ONE SIGNAL TO MONITOR THREAT. ONE SIGNAL TO MONITOR DEFENSE. ONE SIGNAL TO LINK THE TWO.
Was it possible? Was it even conceivable? Had the Xunca, before they “went away,” built something they believed might be capable of defending against the oncoming Great Evil? If that was the case, why hadn't this hypothetical weapon already unleashed its unknown potential on a threat that had now shifted nearer than ever? Flinx thought hard.

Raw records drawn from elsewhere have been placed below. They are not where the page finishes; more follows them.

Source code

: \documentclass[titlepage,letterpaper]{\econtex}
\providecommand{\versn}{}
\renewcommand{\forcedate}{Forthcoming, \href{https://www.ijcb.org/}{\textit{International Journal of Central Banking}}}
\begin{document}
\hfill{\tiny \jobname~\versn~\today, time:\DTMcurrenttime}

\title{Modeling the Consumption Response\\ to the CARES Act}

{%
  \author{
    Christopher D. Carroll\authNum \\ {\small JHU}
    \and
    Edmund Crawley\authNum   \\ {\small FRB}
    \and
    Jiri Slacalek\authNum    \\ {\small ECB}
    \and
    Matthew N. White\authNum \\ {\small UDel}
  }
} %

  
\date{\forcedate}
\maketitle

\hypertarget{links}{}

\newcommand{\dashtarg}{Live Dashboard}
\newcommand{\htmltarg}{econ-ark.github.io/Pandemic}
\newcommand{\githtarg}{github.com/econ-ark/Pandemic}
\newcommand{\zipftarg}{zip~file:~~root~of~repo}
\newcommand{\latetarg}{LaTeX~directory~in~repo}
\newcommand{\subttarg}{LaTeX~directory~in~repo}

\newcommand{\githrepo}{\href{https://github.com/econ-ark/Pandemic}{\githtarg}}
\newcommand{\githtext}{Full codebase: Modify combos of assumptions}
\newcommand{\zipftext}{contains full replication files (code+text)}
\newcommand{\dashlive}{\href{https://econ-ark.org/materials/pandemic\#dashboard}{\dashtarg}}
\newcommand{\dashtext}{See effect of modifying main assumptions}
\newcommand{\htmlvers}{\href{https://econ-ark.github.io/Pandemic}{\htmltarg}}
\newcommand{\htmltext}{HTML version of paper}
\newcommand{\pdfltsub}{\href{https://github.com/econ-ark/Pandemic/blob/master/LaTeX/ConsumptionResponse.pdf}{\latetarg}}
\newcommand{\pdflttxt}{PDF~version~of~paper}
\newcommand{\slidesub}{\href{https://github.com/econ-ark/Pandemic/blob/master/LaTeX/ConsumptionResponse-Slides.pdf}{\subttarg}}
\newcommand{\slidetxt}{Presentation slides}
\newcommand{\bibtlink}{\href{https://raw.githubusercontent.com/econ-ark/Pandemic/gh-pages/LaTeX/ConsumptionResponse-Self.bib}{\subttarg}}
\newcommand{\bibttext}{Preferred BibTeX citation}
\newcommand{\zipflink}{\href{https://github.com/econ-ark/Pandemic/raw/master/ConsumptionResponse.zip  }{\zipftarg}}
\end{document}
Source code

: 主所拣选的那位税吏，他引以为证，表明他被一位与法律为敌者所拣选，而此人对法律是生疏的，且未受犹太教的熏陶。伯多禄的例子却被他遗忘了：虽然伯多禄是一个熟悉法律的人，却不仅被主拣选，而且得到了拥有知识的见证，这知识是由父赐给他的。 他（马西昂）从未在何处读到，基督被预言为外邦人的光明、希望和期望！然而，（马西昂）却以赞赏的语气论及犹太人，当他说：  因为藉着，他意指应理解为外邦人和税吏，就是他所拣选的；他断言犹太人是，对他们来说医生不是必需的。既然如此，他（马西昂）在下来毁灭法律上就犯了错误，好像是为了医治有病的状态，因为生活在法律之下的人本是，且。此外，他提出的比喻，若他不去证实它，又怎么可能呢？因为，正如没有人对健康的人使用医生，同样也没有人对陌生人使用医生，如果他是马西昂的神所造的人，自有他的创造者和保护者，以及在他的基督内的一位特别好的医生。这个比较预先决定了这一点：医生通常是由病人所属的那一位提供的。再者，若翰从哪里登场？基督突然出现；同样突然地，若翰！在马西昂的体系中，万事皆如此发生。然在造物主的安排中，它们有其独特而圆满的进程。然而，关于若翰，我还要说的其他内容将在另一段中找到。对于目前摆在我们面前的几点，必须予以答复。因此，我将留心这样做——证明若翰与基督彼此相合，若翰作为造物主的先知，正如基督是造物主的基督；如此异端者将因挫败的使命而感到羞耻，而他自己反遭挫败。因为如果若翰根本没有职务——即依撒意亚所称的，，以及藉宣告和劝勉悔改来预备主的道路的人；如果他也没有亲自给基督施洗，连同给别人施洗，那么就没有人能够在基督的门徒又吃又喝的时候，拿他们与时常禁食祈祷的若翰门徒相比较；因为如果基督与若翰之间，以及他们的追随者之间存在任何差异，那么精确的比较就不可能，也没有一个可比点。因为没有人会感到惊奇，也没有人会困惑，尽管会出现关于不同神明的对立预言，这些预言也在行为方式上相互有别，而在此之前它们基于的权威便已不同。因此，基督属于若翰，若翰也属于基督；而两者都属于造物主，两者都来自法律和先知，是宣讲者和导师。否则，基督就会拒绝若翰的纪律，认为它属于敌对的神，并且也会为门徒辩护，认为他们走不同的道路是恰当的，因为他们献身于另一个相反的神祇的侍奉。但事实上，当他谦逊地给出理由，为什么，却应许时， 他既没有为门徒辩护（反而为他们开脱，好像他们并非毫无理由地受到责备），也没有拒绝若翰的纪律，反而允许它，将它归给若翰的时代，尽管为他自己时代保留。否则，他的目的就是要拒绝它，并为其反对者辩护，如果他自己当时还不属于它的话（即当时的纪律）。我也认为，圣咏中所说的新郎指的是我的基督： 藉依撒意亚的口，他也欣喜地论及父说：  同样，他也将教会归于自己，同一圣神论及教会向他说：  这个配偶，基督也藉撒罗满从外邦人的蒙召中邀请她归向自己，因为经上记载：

A menace looms. The threatened man raises a defensive weapon to protect himself. But he has a choice: he has time to flee. So instead of firing, he simply runs away. A safer option than standing and fighting when the outcome of the clash is unpredictable.
And in his haste to run away, he leaves his unused weapon behind. But the unfired weapon remains bound to the danger. Sporadically, if the Krang was to be believed.
Where was the weapon? What was the weapon? The Great Attractor? How did you fire, how did you pull the trigger, on a cosmic phenomenon that blazed with the energy of ten thousand trillion suns?
Very carefully, he decided. That was assuming the fantastic inferences he was making were in any way, shape, or fashion accurate, and he was not just wish-dreaming.
“The signal that intermittently reaches out from Horseye—it's not designed to activate the defense?”
NO.
“Why not?”
ASK THOSE WHO MADE IT.
Back to square one. “Do you know where this defense is?”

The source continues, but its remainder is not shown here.